Summary: It has been suggested that stochastic flows might be used to model the spread of passive tracers in a turbulent fluid. We define a stochastic flow by the equations $\varphi_0(x)=x,\quad d\varphi_t(x)=F \bigl(dt,\varphi_t (x) \bigr),$ where $$F(t,x)$$ is a field of semimartingales on $$x\in\mathbb{R}^d$$ for $$d\geq 2$$ whose local characteristics are bounded and Lipschitz. The particles are points in a bounded set $${\mathcal X}$$, and we ask how far the substance has spread in a time $$T$$. That is, we define $\Phi^*_T=\sup_{x\in{\mathcal X}}\sup_{0 \leq t\leq T}\bigl\| \varphi_t (x)\bigr\|,$ and seek to bound $$P\{\Phi^*_T> z\}$$. Without drift, when $$F(\cdot,x)$$ are required to be martingales, although single points move on the order of $$\sqrt T$$, it is easy to construct examples in which the supremum $$\Phi^*_T$$ still grows linearly in time – that is, $$\lim \inf_{T\to\infty}$$ $$\Phi_T^*/T>0$$ almost surely.
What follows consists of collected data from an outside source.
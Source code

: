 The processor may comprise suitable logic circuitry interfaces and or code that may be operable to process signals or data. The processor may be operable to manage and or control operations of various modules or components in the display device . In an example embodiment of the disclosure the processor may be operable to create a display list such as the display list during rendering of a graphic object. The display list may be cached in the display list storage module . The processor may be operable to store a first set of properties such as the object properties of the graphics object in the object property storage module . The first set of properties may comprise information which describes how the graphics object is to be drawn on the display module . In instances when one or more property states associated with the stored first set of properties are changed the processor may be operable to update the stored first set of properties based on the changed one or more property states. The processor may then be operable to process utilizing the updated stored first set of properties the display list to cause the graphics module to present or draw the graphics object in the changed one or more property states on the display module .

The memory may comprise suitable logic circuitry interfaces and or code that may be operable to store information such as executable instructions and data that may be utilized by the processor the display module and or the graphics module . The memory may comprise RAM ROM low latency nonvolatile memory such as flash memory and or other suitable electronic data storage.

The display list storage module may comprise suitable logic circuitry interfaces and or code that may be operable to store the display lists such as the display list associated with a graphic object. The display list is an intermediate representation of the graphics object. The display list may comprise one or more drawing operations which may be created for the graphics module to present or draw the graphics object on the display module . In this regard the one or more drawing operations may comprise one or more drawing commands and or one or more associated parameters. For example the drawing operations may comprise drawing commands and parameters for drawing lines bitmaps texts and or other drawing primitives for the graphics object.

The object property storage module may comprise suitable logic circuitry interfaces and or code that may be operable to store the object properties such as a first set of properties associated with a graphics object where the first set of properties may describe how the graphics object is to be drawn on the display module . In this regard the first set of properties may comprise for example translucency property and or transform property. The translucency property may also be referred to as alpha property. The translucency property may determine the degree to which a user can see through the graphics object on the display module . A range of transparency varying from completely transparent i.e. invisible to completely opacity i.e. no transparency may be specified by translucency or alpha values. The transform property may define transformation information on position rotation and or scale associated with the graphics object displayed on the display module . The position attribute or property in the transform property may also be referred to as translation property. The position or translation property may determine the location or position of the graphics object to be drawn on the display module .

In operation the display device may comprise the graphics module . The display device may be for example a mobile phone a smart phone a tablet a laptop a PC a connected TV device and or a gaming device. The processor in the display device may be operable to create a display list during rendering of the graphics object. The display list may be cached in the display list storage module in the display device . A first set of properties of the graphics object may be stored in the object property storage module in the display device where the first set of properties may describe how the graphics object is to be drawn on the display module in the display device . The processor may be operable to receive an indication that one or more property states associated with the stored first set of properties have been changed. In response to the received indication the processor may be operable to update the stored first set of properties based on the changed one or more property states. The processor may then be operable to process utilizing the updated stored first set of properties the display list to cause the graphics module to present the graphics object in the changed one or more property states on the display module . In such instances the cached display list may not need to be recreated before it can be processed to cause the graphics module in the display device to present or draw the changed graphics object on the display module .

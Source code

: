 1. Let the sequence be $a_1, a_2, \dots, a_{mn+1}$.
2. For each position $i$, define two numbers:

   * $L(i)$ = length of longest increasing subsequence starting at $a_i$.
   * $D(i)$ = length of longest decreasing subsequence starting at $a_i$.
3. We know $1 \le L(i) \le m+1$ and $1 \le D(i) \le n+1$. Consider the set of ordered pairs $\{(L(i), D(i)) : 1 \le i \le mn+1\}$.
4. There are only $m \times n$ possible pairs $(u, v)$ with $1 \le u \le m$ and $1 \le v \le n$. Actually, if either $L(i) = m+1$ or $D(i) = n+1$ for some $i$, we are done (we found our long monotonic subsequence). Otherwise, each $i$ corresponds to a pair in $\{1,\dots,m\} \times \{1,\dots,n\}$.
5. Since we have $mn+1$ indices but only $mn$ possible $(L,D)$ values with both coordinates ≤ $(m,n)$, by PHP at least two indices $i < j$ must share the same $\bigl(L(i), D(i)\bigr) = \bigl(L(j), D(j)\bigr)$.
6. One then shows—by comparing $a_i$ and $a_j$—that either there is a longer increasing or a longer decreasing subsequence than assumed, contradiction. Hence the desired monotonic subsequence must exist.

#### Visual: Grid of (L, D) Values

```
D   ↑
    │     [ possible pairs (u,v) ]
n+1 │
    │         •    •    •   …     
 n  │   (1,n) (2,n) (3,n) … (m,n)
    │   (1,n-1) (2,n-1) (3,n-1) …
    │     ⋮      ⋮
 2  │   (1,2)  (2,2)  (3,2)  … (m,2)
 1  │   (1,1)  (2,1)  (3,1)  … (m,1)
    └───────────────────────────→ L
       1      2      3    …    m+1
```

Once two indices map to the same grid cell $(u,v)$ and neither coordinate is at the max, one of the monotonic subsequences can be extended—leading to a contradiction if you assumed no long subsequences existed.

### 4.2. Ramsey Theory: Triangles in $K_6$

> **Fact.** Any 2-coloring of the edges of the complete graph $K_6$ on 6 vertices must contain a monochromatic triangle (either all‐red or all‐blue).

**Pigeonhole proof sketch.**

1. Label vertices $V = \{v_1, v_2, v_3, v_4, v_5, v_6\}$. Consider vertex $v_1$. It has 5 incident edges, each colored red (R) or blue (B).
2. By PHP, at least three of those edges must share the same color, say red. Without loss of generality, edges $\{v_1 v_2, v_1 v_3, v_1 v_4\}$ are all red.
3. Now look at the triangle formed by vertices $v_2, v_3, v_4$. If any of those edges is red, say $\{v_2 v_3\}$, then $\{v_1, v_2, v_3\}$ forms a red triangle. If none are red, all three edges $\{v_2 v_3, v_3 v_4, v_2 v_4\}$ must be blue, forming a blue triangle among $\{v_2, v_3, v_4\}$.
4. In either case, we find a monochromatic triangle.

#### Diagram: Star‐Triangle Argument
We show that this is an upper bound for the growth; that is, we compute a finite constant $$K_0$$, depending on the bounds for the local characteristics, such that $$\limsup_{T\to\infty} (\Phi^*_T/T)\leq K_0\text{ almost surely}.$$ A linear bound on growth holds even when the field itself includes a drift term.

### MSC:

 60H30 Applications of stochastic analysis (to PDEs, etc.) 60H20 Stochastic integral equations 60H15 Stochastic partial differential equations (aspects of stochastic analysis)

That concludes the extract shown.